Records from a dataset:

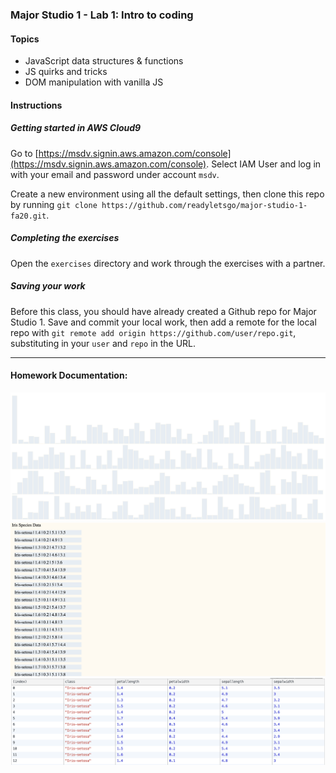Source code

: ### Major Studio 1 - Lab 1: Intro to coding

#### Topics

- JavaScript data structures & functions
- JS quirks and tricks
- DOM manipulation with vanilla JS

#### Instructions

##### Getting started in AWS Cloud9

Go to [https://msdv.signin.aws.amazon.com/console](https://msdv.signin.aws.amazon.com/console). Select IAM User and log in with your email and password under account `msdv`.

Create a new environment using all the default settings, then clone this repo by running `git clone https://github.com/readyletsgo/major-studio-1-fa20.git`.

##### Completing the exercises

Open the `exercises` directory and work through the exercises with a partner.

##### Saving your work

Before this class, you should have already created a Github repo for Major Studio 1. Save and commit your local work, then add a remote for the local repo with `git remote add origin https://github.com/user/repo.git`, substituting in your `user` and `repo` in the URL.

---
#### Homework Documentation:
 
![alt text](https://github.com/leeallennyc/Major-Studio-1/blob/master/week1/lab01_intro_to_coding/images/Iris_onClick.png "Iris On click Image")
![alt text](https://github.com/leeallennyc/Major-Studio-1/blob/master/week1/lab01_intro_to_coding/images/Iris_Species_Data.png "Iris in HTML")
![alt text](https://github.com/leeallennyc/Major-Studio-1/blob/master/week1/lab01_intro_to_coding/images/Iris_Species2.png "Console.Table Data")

EXERCISE DESCRIPTION:
Once the pictures are set aside, repeat the data above exactly.

OUTPUT OF THE TASK:
Source code

: ### Major Studio 1 - Lab 1: Intro to coding

#### Topics

- JavaScript data structures & functions
- JS quirks and tricks
- DOM manipulation with vanilla JS

#### Instructions

##### Getting started in AWS Cloud9

Go to [https://msdv.signin.aws.amazon.com/console](https://msdv.signin.aws.amazon.com/console). Select IAM User and log in with your email and password under account `msdv`.

Create a new environment using all the default settings, then clone this repo by running `git clone https://github.com/readyletsgo/major-studio-1-fa20.git`.

##### Completing the exercises

Open the `exercises` directory and work through the exercises with a partner.

##### Saving your work

Before this class, you should have already created a Github repo for Major Studio 1. Save and commit your local work, then add a remote for the local repo with `git remote add origin https://github.com/user/repo.git`, substituting in your `user` and `repo` in the URL.

---
#### Homework Documentation:
 
![alt text](https://github.com/leeallennyc/Major-Studio-1/blob/master/week1/lab01_intro_to_coding/images/Iris_onClick.png "Iris On click Image")
![alt text](https://github.com/leeallennyc/Major-Studio-1/blob/master/week1/lab01_intro_to_coding/images/Iris_Species_Data.png "Iris in HTML")
![alt text](https://github.com/leeallennyc/Major-Studio-1/blob/master/week1/lab01_intro_to_coding/images/Iris_Species2.png "Console.Table Data")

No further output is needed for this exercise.